▶ [Exercise]: In the entries below, find the line with "um amostra de" and the line with "na área de Engenharia de Software.". Return those two lines and all lines between them, exactly.

BEGIN

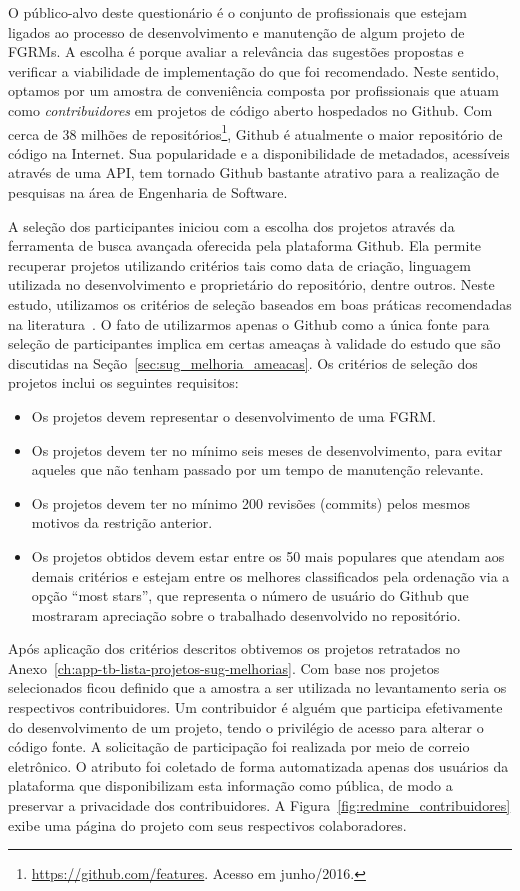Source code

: O público-alvo deste questionário é o conjunto de profissionais que estejam
ligados ao processo de desenvolvimento e manutenção de algum projeto de FGRMs.
A escolha é porque avaliar a relevância das sugestões propostas e verificar a
viabilidade de implementação do que foi recomendado. Neste sentido, optamos por
um amostra de conveniência composta por profissionais que atuam como
\textit{contribuidores} em projetos de código aberto hospedados no Github. Com
cerca de 38 milhões de repositórios\footnote{\url{https://github.com/features}.
    Acesso em junho/2016.}, Github é atualmente o maior repositório de código na
Internet.  Sua popularidade e a disponibilidade de metadados, acessíveis através
de uma API, tem tornado Github bastante atrativo para a realização de pesquisas
na área de Engenharia de Software.

A seleção dos participantes iniciou com a escolha dos projetos através da
ferramenta de busca avançada oferecida pela plataforma Github. Ela permite
recuperar projetos utilizando critérios tais como data de criação, linguagem
utilizada no desenvolvimento e proprietário do repositório, dentre outros. Neste
estudo, utilizamos os critérios de seleção baseados em boas práticas
recomendadas na literatura~\cite{Bird2009}. O fato de utilizarmos apenas o
Github como a única fonte para seleção de participantes implica em certas
ameaças à validade do estudo que são discutidas na
Seção~\ref{sec:sug_melhoria_ameacas}. Os critérios de seleção dos projetos
inclui os seguintes requisitos:

\begin{itemize}
	\item Os projetos devem representar o desenvolvimento de uma FGRM\@.
    \item Os projetos devem ter no mínimo seis meses de desenvolvimento, para
        evitar aqueles que não tenham passado por um tempo de manutenção
        relevante.
	\item Os projetos devem  ter  no  mínimo  200  revisões (commits)  pelos
		mesmos motivos  da restrição anterior.
    \item Os projetos obtidos devem estar entre os 50 mais populares que atendam
        aos demais critérios e estejam entre os melhores classificados pela
        ordenação via a opção ``most stars'', que representa o número de usuário
        do Github que mostraram apreciação sobre o trabalhado desenvolvido no
        repositório.
\end{itemize}

Após aplicação dos critérios descritos obtivemos os projetos retratados no
Anexo~\ref{ch:app-tb-lista-projetos-sug-melhorias}. Com base nos projetos
selecionados ficou definido que a amostra a ser utilizada no levantamento seria
os respectivos contribuidores. Um contribuidor é alguém que participa
efetivamente do desenvolvimento de um projeto, tendo o privilégio de acesso para
alterar o código fonte. A solicitação de participação foi realizada por meio de
correio eletrônico. O atributo foi coletado de forma automatizada apenas dos
usuários da plataforma que disponibilizam esta informação como pública, de modo
a preservar a privacidade dos contribuidores. A
Figura~\ref{fig:redmine_contribuidores} exibe uma página do projeto com seus
respectivos colaboradores.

END

▶ [Answer space]:
um amostra de conveniência composta por profissionais que atuam como
\textit{contribuidores} em projetos de código aberto hospedados no Github. Com
cerca de 38 milhões de repositórios\footnote{\url{https://github.com/features}.
    Acesso em junho/2016.}, Github é atualmente o maior repositório de código na
Internet.  Sua popularidade e a disponibilidade de metadados, acessíveis através
de uma API, tem tornado Github bastante atrativo para a realização de pesquisas
na área de Engenharia de Software.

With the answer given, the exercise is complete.